→ **DIRECTIONS**: The listing below is to be copied exactly, with pictures excluded.

→ **DATA EXTRACTS**:
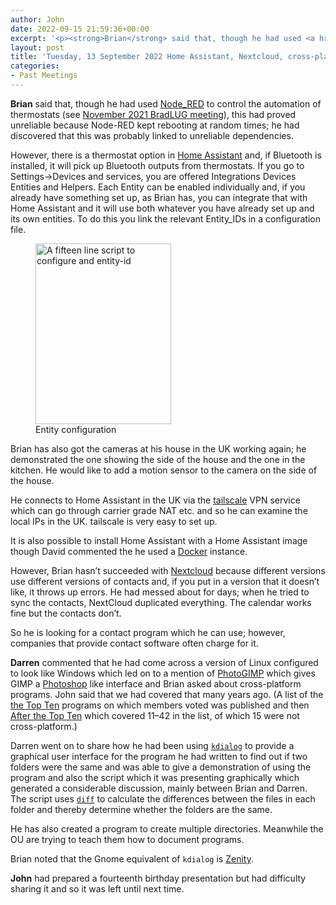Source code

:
 ```yaml
---
author: John
date: 2022-09-15 21:59:36+00:00
excerpt: '<p><strong>Brian</strong> said that, though he had used <a href="https://nodered.org/" type="text/html" role="link">Node_RED</a> to control the automation of thermostats (see <a href="https://bradlug.co.uk/blog/2021/11/12/november-09-2021-review-home-assistant-smarty-tv-websites" type="text/html" role="link">November 2021 BradLUG meeting</a>), this had proved unreliable because Node-RED kept rebooting at random times; he had discovered that this was probably linked to unreliable dependencies.</p>'
layout: post
title: 'Tuesday, 13 September 2022 Home Assistant, Nextcloud, cross-platform programs, kdialog'
categories:
- Past Meetings
---
```


<p><strong>Brian</strong> said that, though he had used <a href="https://nodered.org/" type="text/html" role="link">Node_RED</a> to control the automation of thermostats (see <a href="https://bradlug.co.uk/blog/2021/11/12/november-09-2021-review-home-assistant-smarty-tv-websites" type="text/html" role="link">November 2021 BradLUG meeting</a>), this had proved unreliable because Node-RED kept rebooting at random times; he had discovered that this was probably linked to unreliable dependencies.</p><p>However, there is a thermostat option in <a href="https://www.home-assistant.io/" type="text/html" role="link">Home Assistant</a> and, if Bluetooth is installed, it will pick up Bluetooth outputs from thermostats. If you go to Settings->Devices and services, you are offered Integrations Devices Entities and Helpers. Each Entity can be enabled individually and, if you already have something set up, as Brian has, you can integrate that with Home Assistant and it will use both whatever you have already set up and its own entities. To do this you link the relevant Entity_IDs in a configuration file.</p><figure><img src="http://www.bradlug.co.uk/blog/2022/09/13/images/Entity_configuration.png" width = "217" height="289" alt="A fifteen line script to configure and entity-id" role="img"><figcaption>Entity configuration</figcaption></figure><p>Brian has also got the cameras at his house in the UK working again; he demonstrated the one showing the side of the house and the one in the kitchen. He would like to add a motion sensor to the camera on the side of the house.</p><p>He connects to Home Assistant in the UK via the <a href="https://tailscale.com/" type="text/html" role="link">tailscale</a> VPN service which can go through carrier grade NAT etc. and so he can examine the local IPs in the UK. tailscale is very easy to set up.</p><p>It is also possible to install Home Assistant with a Home Assistant image though David commented the he used a <a href="https://www.docker.com/" type="text/html" role="link">Docker</a> instance.</p><p>However, Brian hasn’t succeeded with <a href="https://nextcloud.com/" type="text/html" role="link">Nextcloud</a> because different versions use different versions of contacts and, if you put in a version that it doesn’t like, it throws up errors. He had messed about for days; when he tried to sync the contacts, NextCloud duplicated everything. The calendar works fine but the contacts don’t.</p><p>So he is looking for a contact program which he can use; however, companies that provide contact software often charge for it.</p><p><strong>Darren</strong> commented that he had come across a version of Linux configured to look like Windows which led on to a mention of <a href="https://github.com/Diolinux/PhotoGIMP" type="text/html" role="link">PhotoGIMP</a> which gives GIMP a <a href="https://www.adobe.com/uk/products/photoshop.html" type="text/html" role="link">Photoshop</a> like interface and Brian asked about cross-platform programs. John said that we had covered that many years ago. (A list of the <a href="https://bradlug.co.uk/blog/2010/09/15/top-ten-free-and-open-source-programs" type="text/html" role="link">the Top Ten</a> programs on which members voted was published and then <a href="https://bradlug.co.uk/blog/2010/11/11/after-the-top-ten" type="text/html" role="link">After the Top Ten</a> which covered 11–42 in the list, of which 15 were not cross-platform.)</p><p>Darren went on to share how he had been using <a href="https://github.com/KDE/kdialog" type="text/html" role="link"><code>kdialog</code></a> to provide a graphical user interface for the program he had written to find out if two folders were the same and was able to give a demonstration of using the program and also the script which it was presenting graphically which generated a considerable discussion, mainly between Brian and Darren. The script uses <a href="https://en.wikipedia.org/wiki/Diff" type="text/html" role="link"><code>diff</code></a> to calculate the differences between the files in each folder and thereby determine whether the folders are the same.</p><p>He has also created a program to create multiple directories. Meanwhile the OU are trying to teach them how to document programs.</p><p>Brian noted that the Gnome equivalent of <code>kdialog</code> is <a href="https://wiki.gnome.org/Projects/Zenity" type="text/html" role="link">Zenity</a>.</p><p><strong>John</strong> had prepared a fourteenth birthday presentation but had difficulty sharing it and so it was left until next time.</p>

→ **WRITTEN SOLUTION**:
Source code

:
 ```yaml
---
author: John
date: 2022-09-15 21:59:36+00:00
excerpt: '<p><strong>Brian</strong> said that, though he had used <a href="https://nodered.org/" type="text/html" role="link">Node_RED</a> to control the automation of thermostats (see <a href="https://bradlug.co.uk/blog/2021/11/12/november-09-2021-review-home-assistant-smarty-tv-websites" type="text/html" role="link">November 2021 BradLUG meeting</a>), this had proved unreliable because Node-RED kept rebooting at random times; he had discovered that this was probably linked to unreliable dependencies.</p>'
layout: post
title: 'Tuesday, 13 September 2022 Home Assistant, Nextcloud, cross-platform programs, kdialog'
categories:
- Past Meetings
---
```


<p><strong>Brian</strong> said that, though he had used <a href="https://nodered.org/" type="text/html" role="link">Node_RED</a> to control the automation of thermostats (see <a href="https://bradlug.co.uk/blog/2021/11/12/november-09-2021-review-home-assistant-smarty-tv-websites" type="text/html" role="link">November 2021 BradLUG meeting</a>), this had proved unreliable because Node-RED kept rebooting at random times; he had discovered that this was probably linked to unreliable dependencies.</p><p>However, there is a thermostat option in <a href="https://www.home-assistant.io/" type="text/html" role="link">Home Assistant</a> and, if Bluetooth is installed, it will pick up Bluetooth outputs from thermostats. If you go to Settings->Devices and services, you are offered Integrations Devices Entities and Helpers. Each Entity can be enabled individually and, if you already have something set up, as Brian has, you can integrate that with Home Assistant and it will use both whatever you have already set up and its own entities. To do this you link the relevant Entity_IDs in a configuration file.</p><figure><img src="http://www.bradlug.co.uk/blog/2022/09/13/images/Entity_configuration.png" width = "217" height="289" alt="A fifteen line script to configure and entity-id" role="img"><figcaption>Entity configuration</figcaption></figure><p>Brian has also got the cameras at his house in the UK working again; he demonstrated the one showing the side of the house and the one in the kitchen. He would like to add a motion sensor to the camera on the side of the house.</p><p>He connects to Home Assistant in the UK via the <a href="https://tailscale.com/" type="text/html" role="link">tailscale</a> VPN service which can go through carrier grade NAT etc. and so he can examine the local IPs in the UK. tailscale is very easy to set up.</p><p>It is also possible to install Home Assistant with a Home Assistant image though David commented the he used a <a href="https://www.docker.com/" type="text/html" role="link">Docker</a> instance.</p><p>However, Brian hasn’t succeeded with <a href="https://nextcloud.com/" type="text/html" role="link">Nextcloud</a> because different versions use different versions of contacts and, if you put in a version that it doesn’t like, it throws up errors. He had messed about for days; when he tried to sync the contacts, NextCloud duplicated everything. The calendar works fine but the contacts don’t.</p><p>So he is looking for a contact program which he can use; however, companies that provide contact software often charge for it.</p><p><strong>Darren</strong> commented that he had come across a version of Linux configured to look like Windows which led on to a mention of <a href="https://github.com/Diolinux/PhotoGIMP" type="text/html" role="link">PhotoGIMP</a> which gives GIMP a <a href="https://www.adobe.com/uk/products/photoshop.html" type="text/html" role="link">Photoshop</a> like interface and Brian asked about cross-platform programs. John said that we had covered that many years ago. (A list of the <a href="https://bradlug.co.uk/blog/2010/09/15/top-ten-free-and-open-source-programs" type="text/html" role="link">the Top Ten</a> programs on which members voted was published and then <a href="https://bradlug.co.uk/blog/2010/11/11/after-the-top-ten" type="text/html" role="link">After the Top Ten</a> which covered 11–42 in the list, of which 15 were not cross-platform.)</p><p>Darren went on to share how he had been using <a href="https://github.com/KDE/kdialog" type="text/html" role="link"><code>kdialog</code></a> to provide a graphical user interface for the program he had written to find out if two folders were the same and was able to give a demonstration of using the program and also the script which it was presenting graphically which generated a considerable discussion, mainly between Brian and Darren. The script uses <a href="https://en.wikipedia.org/wiki/Diff" type="text/html" role="link"><code>diff</code></a> to calculate the differences between the files in each folder and thereby determine whether the folders are the same.</p><p>He has also created a program to create multiple directories. Meanwhile the OU are trying to teach them how to document programs.</p><p>Brian noted that the Gnome equivalent of <code>kdialog</code> is <a href="https://wiki.gnome.org/Projects/Zenity" type="text/html" role="link">Zenity</a>.</p><p><strong>John</strong> had prepared a fourteenth birthday presentation but had difficulty sharing it and so it was left until next time.</p>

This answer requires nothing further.